From the line containing "from italics and" onward, every line of the entries is to be set down exactly, the last line included.

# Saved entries

- Opening Delimiter -

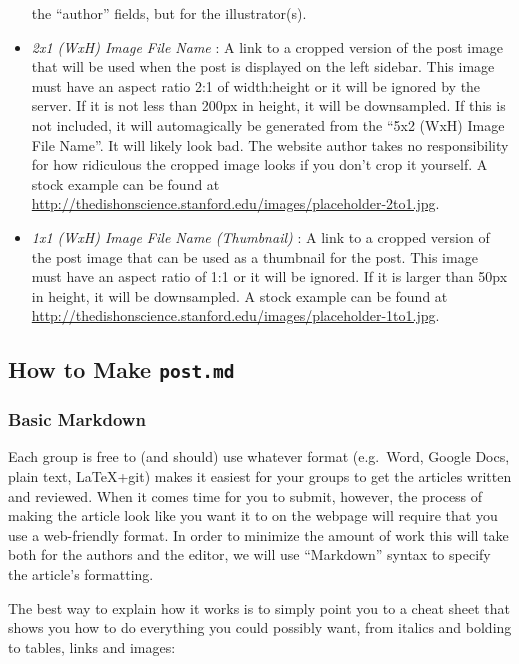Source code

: \documentclass[paper=a4, fontsize=11pt]{scrartcl}
\numberwithin{equation}{section}        %
\numberwithin{figure}{section}            %
\numberwithin{table}{section}                %
\newcommand{\dishurlplain}[1]{http://thedishonscience.stanford.edu/#1}
\newcommand{\dishurl}[1]{\url{\dishurlplain{#1}}}
\begin{document}
\begin{itemize}
        the ``author'' fields, but for the illustrator(s).
    \item \emph{2x1 (WxH) Image File Name} : A link to a cropped version of the post image that
        will be used when the post is displayed on the left sidebar. This image
        must have an aspect ratio 2:1 of width:height or it will be ignored by
        the server. If it is not less than
        200px in height, it will be downsampled. If this is not included, it
        will automagically be generated from the ``5x2 (WxH) Image File Name''.
        It will likely look bad. The website author takes no responsibility for
        how ridiculous the cropped image looks if you don't crop it yourself. A stock
        example can be found at
        \dishurl{images/placeholder-2to1.jpg}.
    \item \emph{1x1 (WxH) Image File Name (Thumbnail)} : A link to a cropped version of the post image
        that can be used as a thumbnail for the post. This image must have an
        aspect ratio of 1:1 or it will be ignored. If it is larger than 50px in
        height, it will be downsampled. A stock
        example can be found at
        \dishurl{images/placeholder-1to1.jpg}.

\end{itemize}

\subsection{How to Make \texttt{\textbf{post.md}}}\label{sec:markdown}

\subsubsection{Basic Markdown}

Each group is free to (and should) use whatever format (e.g.\ Word, Google Docs, plain text,
LaTeX+git) makes it easiest for your groups to get the articles written and
reviewed. When it comes time for you to submit, however, the process of making
the article look like you want it to on the webpage will require that you use a web-friendly
format. In order to minimize the amount of work this will take both for the
authors and the editor, we will use ``Markdown'' syntax to specify the article's
formatting.

The best way to explain how it works is to simply point you to a cheat
sheet that shows you how to do everything you could possibly want,
from italics and bolding to tables, links and images:
\end{document}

- Closing Delimiter -

# Response box
from italics and bolding to tables, links and images:
\end{document}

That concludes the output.